Working data ::

==*==

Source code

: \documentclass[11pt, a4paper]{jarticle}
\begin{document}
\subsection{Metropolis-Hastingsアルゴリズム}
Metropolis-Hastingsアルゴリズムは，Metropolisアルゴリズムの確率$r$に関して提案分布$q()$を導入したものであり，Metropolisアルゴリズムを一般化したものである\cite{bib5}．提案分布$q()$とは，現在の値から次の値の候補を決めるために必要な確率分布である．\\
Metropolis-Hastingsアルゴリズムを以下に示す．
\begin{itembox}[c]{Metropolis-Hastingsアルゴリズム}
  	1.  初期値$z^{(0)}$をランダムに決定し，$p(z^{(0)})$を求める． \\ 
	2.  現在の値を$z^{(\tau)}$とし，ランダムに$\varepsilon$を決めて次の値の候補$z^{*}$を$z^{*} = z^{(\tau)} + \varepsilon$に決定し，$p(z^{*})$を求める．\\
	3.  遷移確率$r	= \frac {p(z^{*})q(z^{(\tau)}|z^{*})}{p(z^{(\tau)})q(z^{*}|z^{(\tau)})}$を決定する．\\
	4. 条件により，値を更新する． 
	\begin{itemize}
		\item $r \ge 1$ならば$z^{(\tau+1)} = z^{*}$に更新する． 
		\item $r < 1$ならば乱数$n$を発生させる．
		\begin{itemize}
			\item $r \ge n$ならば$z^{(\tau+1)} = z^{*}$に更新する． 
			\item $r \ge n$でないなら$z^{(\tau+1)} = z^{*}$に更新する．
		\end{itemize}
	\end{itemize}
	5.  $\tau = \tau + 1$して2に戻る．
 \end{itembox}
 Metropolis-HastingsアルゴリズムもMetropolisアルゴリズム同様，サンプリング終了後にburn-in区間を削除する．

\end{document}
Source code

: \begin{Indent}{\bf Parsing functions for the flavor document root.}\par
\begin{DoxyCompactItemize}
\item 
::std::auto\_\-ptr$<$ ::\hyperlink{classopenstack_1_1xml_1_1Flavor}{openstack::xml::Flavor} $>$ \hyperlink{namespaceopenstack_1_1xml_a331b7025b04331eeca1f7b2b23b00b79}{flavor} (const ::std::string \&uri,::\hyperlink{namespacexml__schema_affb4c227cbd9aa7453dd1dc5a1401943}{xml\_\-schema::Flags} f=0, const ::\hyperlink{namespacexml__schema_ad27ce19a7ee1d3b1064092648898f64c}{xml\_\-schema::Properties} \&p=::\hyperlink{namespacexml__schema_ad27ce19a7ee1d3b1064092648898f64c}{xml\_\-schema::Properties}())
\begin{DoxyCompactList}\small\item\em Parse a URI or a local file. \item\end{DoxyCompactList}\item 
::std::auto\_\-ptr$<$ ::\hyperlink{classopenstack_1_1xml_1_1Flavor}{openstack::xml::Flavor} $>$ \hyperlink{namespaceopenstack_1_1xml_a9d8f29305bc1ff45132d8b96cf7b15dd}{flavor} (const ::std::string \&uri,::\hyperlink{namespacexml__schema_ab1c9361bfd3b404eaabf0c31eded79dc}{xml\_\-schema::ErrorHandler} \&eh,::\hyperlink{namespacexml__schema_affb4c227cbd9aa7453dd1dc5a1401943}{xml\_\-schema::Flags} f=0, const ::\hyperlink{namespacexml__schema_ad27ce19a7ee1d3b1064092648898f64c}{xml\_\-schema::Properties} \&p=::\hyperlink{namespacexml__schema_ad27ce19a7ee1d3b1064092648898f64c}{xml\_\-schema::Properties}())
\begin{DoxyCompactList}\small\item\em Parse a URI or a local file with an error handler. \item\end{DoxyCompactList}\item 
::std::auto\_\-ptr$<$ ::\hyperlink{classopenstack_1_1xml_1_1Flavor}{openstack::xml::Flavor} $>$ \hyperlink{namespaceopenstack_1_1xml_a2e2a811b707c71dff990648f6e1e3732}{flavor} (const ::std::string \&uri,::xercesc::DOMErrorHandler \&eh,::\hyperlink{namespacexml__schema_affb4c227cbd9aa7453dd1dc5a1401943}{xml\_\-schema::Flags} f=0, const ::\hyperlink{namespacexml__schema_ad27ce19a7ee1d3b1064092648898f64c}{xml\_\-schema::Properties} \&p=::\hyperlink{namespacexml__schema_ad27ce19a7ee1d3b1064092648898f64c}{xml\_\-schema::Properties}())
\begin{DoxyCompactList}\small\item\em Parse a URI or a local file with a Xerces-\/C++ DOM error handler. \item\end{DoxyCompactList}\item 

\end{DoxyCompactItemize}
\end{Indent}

==*==

Your instructions ::
The data above needs to be repeated exactly, line for line.

Response box ::
Source code

: \documentclass[11pt, a4paper]{jarticle}
\begin{document}
\subsection{Metropolis-Hastingsアルゴリズム}
Metropolis-Hastingsアルゴリズムは，Metropolisアルゴリズムの確率$r$に関して提案分布$q()$を導入したものであり，Metropolisアルゴリズムを一般化したものである\cite{bib5}．提案分布$q()$とは，現在の値から次の値の候補を決めるために必要な確率分布である．\\
Metropolis-Hastingsアルゴリズムを以下に示す．
\begin{itembox}[c]{Metropolis-Hastingsアルゴリズム}
  	1.  初期値$z^{(0)}$をランダムに決定し，$p(z^{(0)})$を求める． \\ 
	2.  現在の値を$z^{(\tau)}$とし，ランダムに$\varepsilon$を決めて次の値の候補$z^{*}$を$z^{*} = z^{(\tau)} + \varepsilon$に決定し，$p(z^{*})$を求める．\\
	3.  遷移確率$r	= \frac {p(z^{*})q(z^{(\tau)}|z^{*})}{p(z^{(\tau)})q(z^{*}|z^{(\tau)})}$を決定する．\\
	4. 条件により，値を更新する． 
	\begin{itemize}
		\item $r \ge 1$ならば$z^{(\tau+1)} = z^{*}$に更新する． 
		\item $r < 1$ならば乱数$n$を発生させる．
		\begin{itemize}
			\item $r \ge n$ならば$z^{(\tau+1)} = z^{*}$に更新する． 
			\item $r \ge n$でないなら$z^{(\tau+1)} = z^{*}$に更新する．
		\end{itemize}
	\end{itemize}
	5.  $\tau = \tau + 1$して2に戻る．
 \end{itembox}
 Metropolis-HastingsアルゴリズムもMetropolisアルゴリズム同様，サンプリング終了後にburn-in区間を削除する．

\end{document}
Source code

: \begin{Indent}{\bf Parsing functions for the flavor document root.}\par
\begin{DoxyCompactItemize}
\item 
::std::auto\_\-ptr$<$ ::\hyperlink{classopenstack_1_1xml_1_1Flavor}{openstack::xml::Flavor} $>$ \hyperlink{namespaceopenstack_1_1xml_a331b7025b04331eeca1f7b2b23b00b79}{flavor} (const ::std::string \&uri,::\hyperlink{namespacexml__schema_affb4c227cbd9aa7453dd1dc5a1401943}{xml\_\-schema::Flags} f=0, const ::\hyperlink{namespacexml__schema_ad27ce19a7ee1d3b1064092648898f64c}{xml\_\-schema::Properties} \&p=::\hyperlink{namespacexml__schema_ad27ce19a7ee1d3b1064092648898f64c}{xml\_\-schema::Properties}())
\begin{DoxyCompactList}\small\item\em Parse a URI or a local file. \item\end{DoxyCompactList}\item 
::std::auto\_\-ptr$<$ ::\hyperlink{classopenstack_1_1xml_1_1Flavor}{openstack::xml::Flavor} $>$ \hyperlink{namespaceopenstack_1_1xml_a9d8f29305bc1ff45132d8b96cf7b15dd}{flavor} (const ::std::string \&uri,::\hyperlink{namespacexml__schema_ab1c9361bfd3b404eaabf0c31eded79dc}{xml\_\-schema::ErrorHandler} \&eh,::\hyperlink{namespacexml__schema_affb4c227cbd9aa7453dd1dc5a1401943}{xml\_\-schema::Flags} f=0, const ::\hyperlink{namespacexml__schema_ad27ce19a7ee1d3b1064092648898f64c}{xml\_\-schema::Properties} \&p=::\hyperlink{namespacexml__schema_ad27ce19a7ee1d3b1064092648898f64c}{xml\_\-schema::Properties}())
\begin{DoxyCompactList}\small\item\em Parse a URI or a local file with an error handler. \item\end{DoxyCompactList}\item 
::std::auto\_\-ptr$<$ ::\hyperlink{classopenstack_1_1xml_1_1Flavor}{openstack::xml::Flavor} $>$ \hyperlink{namespaceopenstack_1_1xml_a2e2a811b707c71dff990648f6e1e3732}{flavor} (const ::std::string \&uri,::xercesc::DOMErrorHandler \&eh,::\hyperlink{namespacexml__schema_affb4c227cbd9aa7453dd1dc5a1401943}{xml\_\-schema::Flags} f=0, const ::\hyperlink{namespacexml__schema_ad27ce19a7ee1d3b1064092648898f64c}{xml\_\-schema::Properties} \&p=::\hyperlink{namespacexml__schema_ad27ce19a7ee1d3b1064092648898f64c}{xml\_\-schema::Properties}())
\begin{DoxyCompactList}\small\item\em Parse a URI or a local file with a Xerces-\/C++ DOM error handler. \item\end{DoxyCompactList}\item 

\end{DoxyCompactItemize}
\end{Indent}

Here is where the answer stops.